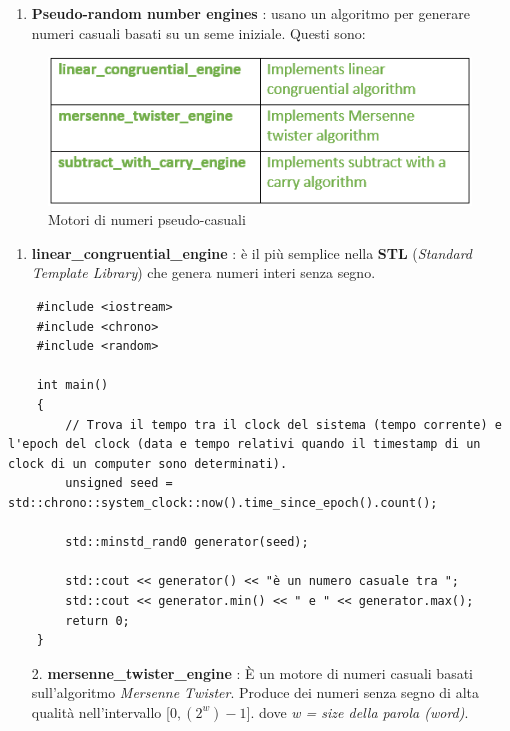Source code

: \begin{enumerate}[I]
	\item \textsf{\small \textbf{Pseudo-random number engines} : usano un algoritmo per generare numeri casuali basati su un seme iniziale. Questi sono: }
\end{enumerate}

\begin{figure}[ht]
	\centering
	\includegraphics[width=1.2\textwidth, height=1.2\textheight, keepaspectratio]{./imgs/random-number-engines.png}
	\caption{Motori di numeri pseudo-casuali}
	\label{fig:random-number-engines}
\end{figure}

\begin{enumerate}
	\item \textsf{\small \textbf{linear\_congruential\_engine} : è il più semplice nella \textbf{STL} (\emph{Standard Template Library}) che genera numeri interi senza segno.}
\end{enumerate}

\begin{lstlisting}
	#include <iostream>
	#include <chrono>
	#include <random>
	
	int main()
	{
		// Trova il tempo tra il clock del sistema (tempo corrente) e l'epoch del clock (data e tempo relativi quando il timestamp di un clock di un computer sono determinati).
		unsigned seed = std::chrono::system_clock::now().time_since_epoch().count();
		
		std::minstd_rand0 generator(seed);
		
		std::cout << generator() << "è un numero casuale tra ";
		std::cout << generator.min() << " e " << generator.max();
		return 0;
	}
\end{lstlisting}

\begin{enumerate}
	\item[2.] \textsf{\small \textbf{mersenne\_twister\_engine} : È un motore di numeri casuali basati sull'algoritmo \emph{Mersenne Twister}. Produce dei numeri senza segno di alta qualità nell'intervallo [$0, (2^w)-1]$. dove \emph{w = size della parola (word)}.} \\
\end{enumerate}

WHAT YOU SHOULD DO:
Each record above should come back exactly the same, only without its pictures.

ANSWER SPACE:
Source code

: \begin{enumerate}[I]
	\item \textsf{\small \textbf{Pseudo-random number engines} : usano un algoritmo per generare numeri casuali basati su un seme iniziale. Questi sono: }
\end{enumerate}

\begin{figure}[ht]
	\centering
	\includegraphics[width=1.2\textwidth, height=1.2\textheight, keepaspectratio]{./imgs/random-number-engines.png}
	\caption{Motori di numeri pseudo-casuali}
	\label{fig:random-number-engines}
\end{figure}

\begin{enumerate}
	\item \textsf{\small \textbf{linear\_congruential\_engine} : è il più semplice nella \textbf{STL} (\emph{Standard Template Library}) che genera numeri interi senza segno.}
\end{enumerate}

\begin{lstlisting}
	#include <iostream>
	#include <chrono>
	#include <random>
	
	int main()
	{
		// Trova il tempo tra il clock del sistema (tempo corrente) e l'epoch del clock (data e tempo relativi quando il timestamp di un clock di un computer sono determinati).
		unsigned seed = std::chrono::system_clock::now().time_since_epoch().count();
		
		std::minstd_rand0 generator(seed);
		
		std::cout << generator() << "è un numero casuale tra ";
		std::cout << generator.min() << " e " << generator.max();
		return 0;
	}
\end{lstlisting}

\begin{enumerate}
	\item[2.] \textsf{\small \textbf{mersenne\_twister\_engine} : È un motore di numeri casuali basati sull'algoritmo \emph{Mersenne Twister}. Produce dei numeri senza segno di alta qualità nell'intervallo [$0, (2^w)-1]$. dove \emph{w = size della parola (word)}.} \\
\end{enumerate}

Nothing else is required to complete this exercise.